• _EXERCISE BRIEF_:
Pull every line with "performance" from the data below and copy it.

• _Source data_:
=-=-=-=-=

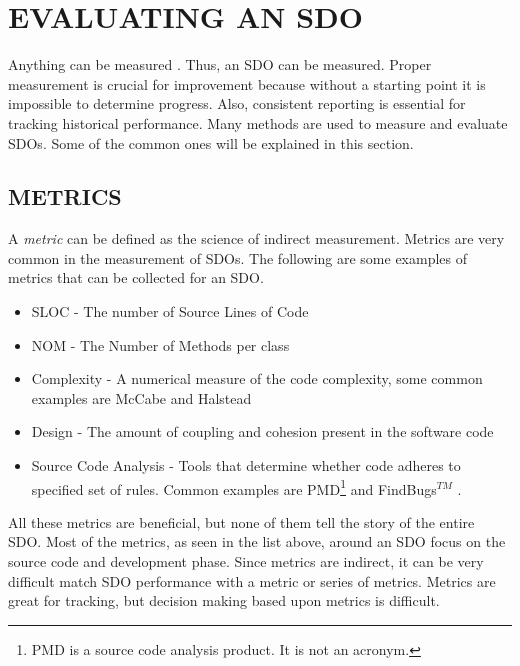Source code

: \documentclass[SDSUThesis.tex]{subfiles}
\begin{document}
\section{EVALUATING AN SDO}

    Anything can be measured \cite{Hubbard2010}.  Thus, an SDO can be 
    measured.  Proper measurement is crucial for improvement because
    without a starting point it is impossible to determine progress.
    Also, consistent reporting is essential for 
    tracking historical performance.  Many methods are used
    to measure and evaluate SDOs.  Some of the common ones
    will be explained in this section.


    \subsection{METRICS}
        A \textit{metric} can be defined as the science of indirect measurement. Metrics
        are very common in the measurement of SDOs.  
        The following are some examples of metrics that can be collected 
        for an SDO. 
        \begin{itemize}
            \item SLOC - The number of Source Lines of Code 
            \item NOM - The Number of Methods per class
            \item Complexity - A numerical measure of the code complexity,
                some common examples are McCabe \cite{McCabe1976} and 
                Halstead \cite{Halstead1977}
            \item Design - The amount of coupling and cohesion present 
                in the software code
            \item Source Code Analysis - Tools that determine whether 
                code adheres to specified set of rules. Common 
                examples are PMD\footnote{PMD is a source code analysis product.  
                It is not an acronym.} and FindBugs$^{TM}$ \cite{PMD, Findbugs}.
        \end{itemize}
        All these metrics are beneficial, but none of them tell the story of the entire
        SDO.  Most of the metrics, as seen in the list above, around an SDO focus on 
        the source code and development phase. 
        Since metrics are indirect, it can be very difficult match SDO performance with
        a metric or series of metrics.  Metrics are great for tracking, but decision making
        based upon metrics is difficult.  
\end{document}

=-=-=-=-=

• _EXERCISE SOLUTION_:
    tracking historical performance.  Many methods are used
        Since metrics are indirect, it can be very difficult match SDO performance with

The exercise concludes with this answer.